Work request: Each line of the listing where the string "userManager" appears is to be identified and copied.

Exercise data:
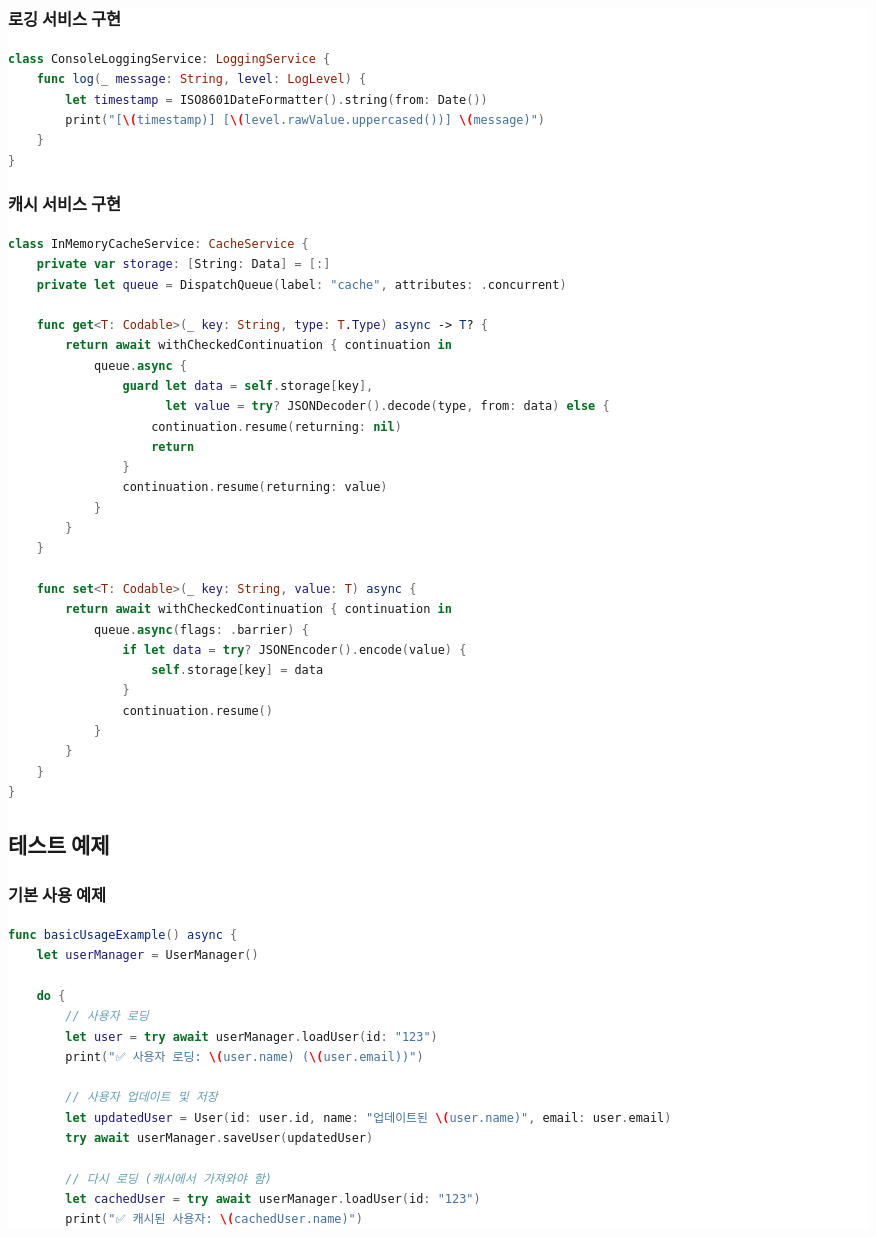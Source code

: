 ### 로깅 서비스 구현

```swift
class ConsoleLoggingService: LoggingService {
    func log(_ message: String, level: LogLevel) {
        let timestamp = ISO8601DateFormatter().string(from: Date())
        print("[\(timestamp)] [\(level.rawValue.uppercased())] \(message)")
    }
}
```

### 캐시 서비스 구현

```swift
class InMemoryCacheService: CacheService {
    private var storage: [String: Data] = [:]
    private let queue = DispatchQueue(label: "cache", attributes: .concurrent)

    func get<T: Codable>(_ key: String, type: T.Type) async -> T? {
        return await withCheckedContinuation { continuation in
            queue.async {
                guard let data = self.storage[key],
                      let value = try? JSONDecoder().decode(type, from: data) else {
                    continuation.resume(returning: nil)
                    return
                }
                continuation.resume(returning: value)
            }
        }
    }

    func set<T: Codable>(_ key: String, value: T) async {
        return await withCheckedContinuation { continuation in
            queue.async(flags: .barrier) {
                if let data = try? JSONEncoder().encode(value) {
                    self.storage[key] = data
                }
                continuation.resume()
            }
        }
    }
}
```

## 테스트 예제

### 기본 사용 예제

```swift
func basicUsageExample() async {
    let userManager = UserManager()

    do {
        // 사용자 로딩
        let user = try await userManager.loadUser(id: "123")
        print("✅ 사용자 로딩: \(user.name) (\(user.email))")

        // 사용자 업데이트 및 저장
        let updatedUser = User(id: user.id, name: "업데이트된 \(user.name)", email: user.email)
        try await userManager.saveUser(updatedUser)

        // 다시 로딩 (캐시에서 가져와야 함)
        let cachedUser = try await userManager.loadUser(id: "123")
        print("✅ 캐시된 사용자: \(cachedUser.name)")
```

Solved exercise:
    let userManager = UserManager()
        let user = try await userManager.loadUser(id: "123")
        try await userManager.saveUser(updatedUser)
        let cachedUser = try await userManager.loadUser(id: "123")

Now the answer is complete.